Exercise brief:
Below are records; state how many of their lines hold the word "Computer", and give only the figure.

Listed entries:
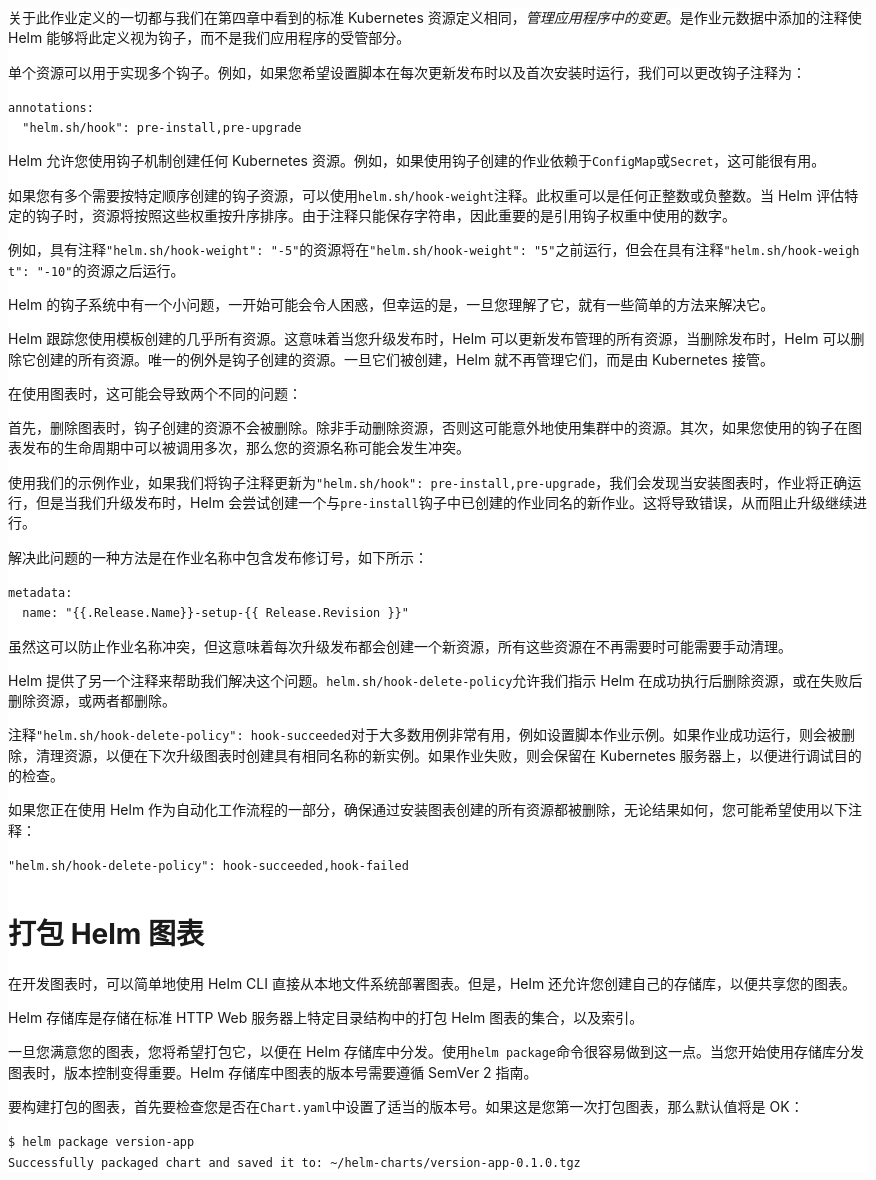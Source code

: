 关于此作业定义的一切都与我们在第四章中看到的标准 Kubernetes 资源定义相同，*管理应用程序中的变更*。是作业元数据中添加的注释使 Helm 能够将此定义视为钩子，而不是我们应用程序的受管部分。

单个资源可以用于实现多个钩子。例如，如果您希望设置脚本在每次更新发布时以及首次安装时运行，我们可以更改钩子注释为：

```
annotations: 
  "helm.sh/hook": pre-install,pre-upgrade 
```

Helm 允许您使用钩子机制创建任何 Kubernetes 资源。例如，如果使用钩子创建的作业依赖于`ConfigMap`或`Secret`，这可能很有用。

如果您有多个需要按特定顺序创建的钩子资源，可以使用`helm.sh/hook-weight`注释。此权重可以是任何正整数或负整数。当 Helm 评估特定的钩子时，资源将按照这些权重按升序排序。由于注释只能保存字符串，因此重要的是引用钩子权重中使用的数字。

例如，具有注释`"helm.sh/hook-weight": "-5"`的资源将在`"helm.sh/hook-weight": "5"`之前运行，但会在具有注释`"helm.sh/hook-weight": "-10"`的资源之后运行。

Helm 的钩子系统中有一个小问题，一开始可能会令人困惑，但幸运的是，一旦您理解了它，就有一些简单的方法来解决它。

Helm 跟踪您使用模板创建的几乎所有资源。这意味着当您升级发布时，Helm 可以更新发布管理的所有资源，当删除发布时，Helm 可以删除它创建的所有资源。唯一的例外是钩子创建的资源。一旦它们被创建，Helm 就不再管理它们，而是由 Kubernetes 接管。

在使用图表时，这可能会导致两个不同的问题：

首先，删除图表时，钩子创建的资源不会被删除。除非手动删除资源，否则这可能意外地使用集群中的资源。其次，如果您使用的钩子在图表发布的生命周期中可以被调用多次，那么您的资源名称可能会发生冲突。

使用我们的示例作业，如果我们将钩子注释更新为`"helm.sh/hook": pre-install,pre-upgrade`，我们会发现当安装图表时，作业将正确运行，但是当我们升级发布时，Helm 会尝试创建一个与`pre-install`钩子中已创建的作业同名的新作业。这将导致错误，从而阻止升级继续进行。

解决此问题的一种方法是在作业名称中包含发布修订号，如下所示：

```
metadata: 
  name: "{{.Release.Name}}-setup-{{ Release.Revision }}" 
```

虽然这可以防止作业名称冲突，但这意味着每次升级发布都会创建一个新资源，所有这些资源在不再需要时可能需要手动清理。

Helm 提供了另一个注释来帮助我们解决这个问题。`helm.sh/hook-delete-policy`允许我们指示 Helm 在成功执行后删除资源，或在失败后删除资源，或两者都删除。

注释`"helm.sh/hook-delete-policy": hook-succeeded`对于大多数用例非常有用，例如设置脚本作业示例。如果作业成功运行，则会被删除，清理资源，以便在下次升级图表时创建具有相同名称的新实例。如果作业失败，则会保留在 Kubernetes 服务器上，以便进行调试目的的检查。

如果您正在使用 Helm 作为自动化工作流程的一部分，确保通过安装图表创建的所有资源都被删除，无论结果如何，您可能希望使用以下注释：

`"helm.sh/hook-delete-policy": hook-succeeded,hook-failed`

# 打包 Helm 图表

在开发图表时，可以简单地使用 Helm CLI 直接从本地文件系统部署图表。但是，Helm 还允许您创建自己的存储库，以便共享您的图表。

Helm 存储库是存储在标准 HTTP Web 服务器上特定目录结构中的打包 Helm 图表的集合，以及索引。

一旦您满意您的图表，您将希望打包它，以便在 Helm 存储库中分发。使用`helm package`命令很容易做到这一点。当您开始使用存储库分发图表时，版本控制变得重要。Helm 存储库中图表的版本号需要遵循 SemVer 2 指南。

要构建打包的图表，首先要检查您是否在`Chart.yaml`中设置了适当的版本号。如果这是您第一次打包图表，那么默认值将是 OK：

```
$ helm package version-app
Successfully packaged chart and saved it to: ~/helm-charts/version-app-0.1.0.tgz  
```

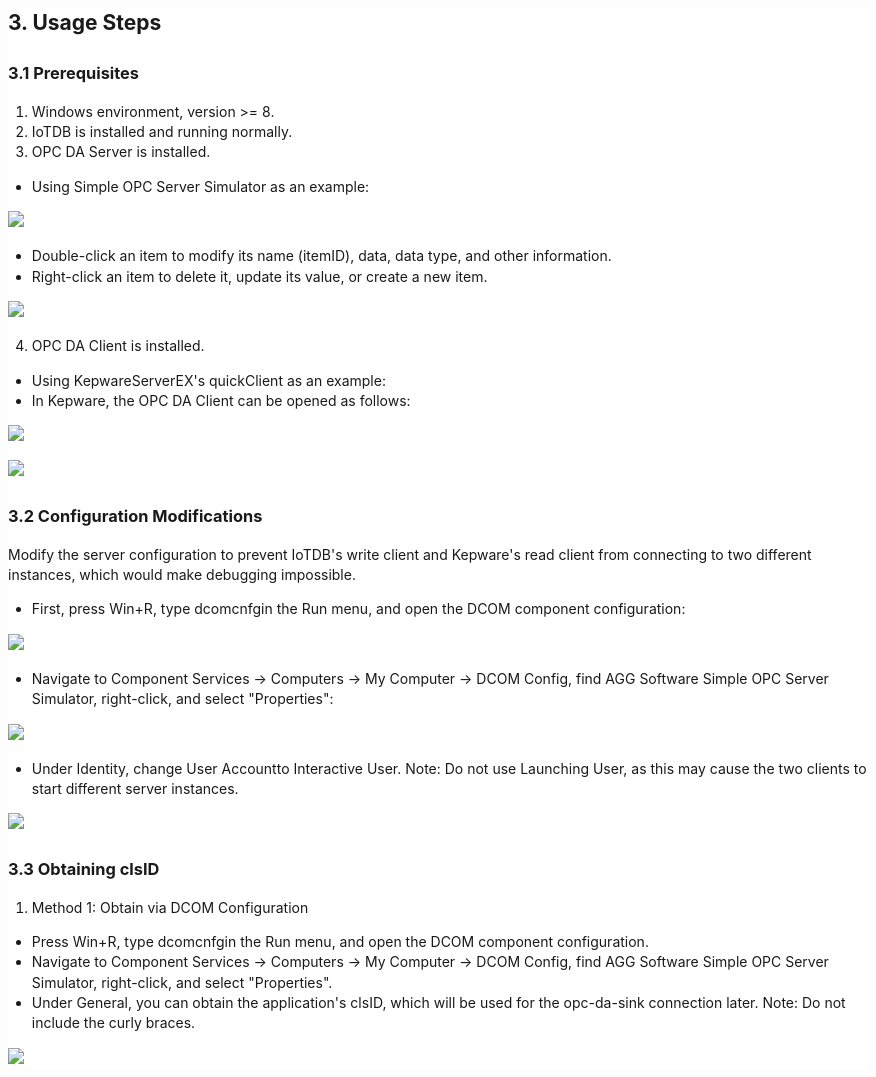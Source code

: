 ## 3. Usage Steps
### 3.1 Prerequisites
1. Windows environment, version >= 8.
2. IoTDB is installed and running normally.
3. OPC DA Server is installed.

* Using Simple OPC Server Simulator as an example:

![](/img/opc-da-3-1.png)

* Double-click an item to modify its name (itemID), data, data type, and other information.
* Right-click an item to delete it, update its value, or create a new item.

![](/img/opc-da-3-2.png)

4. OPC DA Client is installed.
* Using KepwareServerEX's quickClient as an example:
* In Kepware, the OPC DA Client can be opened as follows:

![](/img/opc-da-3-3-en.png)

![](/img/opc-da-3-4-en.png)


### 3.2 Configuration Modifications

Modify the server configuration to prevent IoTDB's write client and Kepware's read client from connecting to two different instances, which would make debugging impossible.

* First, press Win+R, type dcomcnfgin the Run menu, and open the DCOM component configuration:

![](/img/opc-da-3-5-en.png)

* Navigate to Component Services -> Computers -> My Computer -> DCOM Config, find AGG Software Simple OPC Server Simulator, right-click, and select "Properties":

![](/img/opc-da-3-6-en.png)

* Under Identity, change User Accountto Interactive User. Note: Do not use Launching User, as this may cause the two clients to start different server instances.

![](/img/opc-da-3-7-en.png)

### 3.3 Obtaining clsID
1. Method 1: Obtain via DCOM Configuration
* Press Win+R, type dcomcnfgin the Run menu, and open the DCOM component configuration.
* Navigate to Component Services -> Computers -> My Computer -> DCOM Config, find AGG Software Simple OPC Server Simulator, right-click, and select "Properties".
* Under General, you can obtain the application's clsID, which will be used for the opc-da-sink connection later. Note: Do not include the curly braces.

![](/img/opc-da-3-8-en.png)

Written answer:
2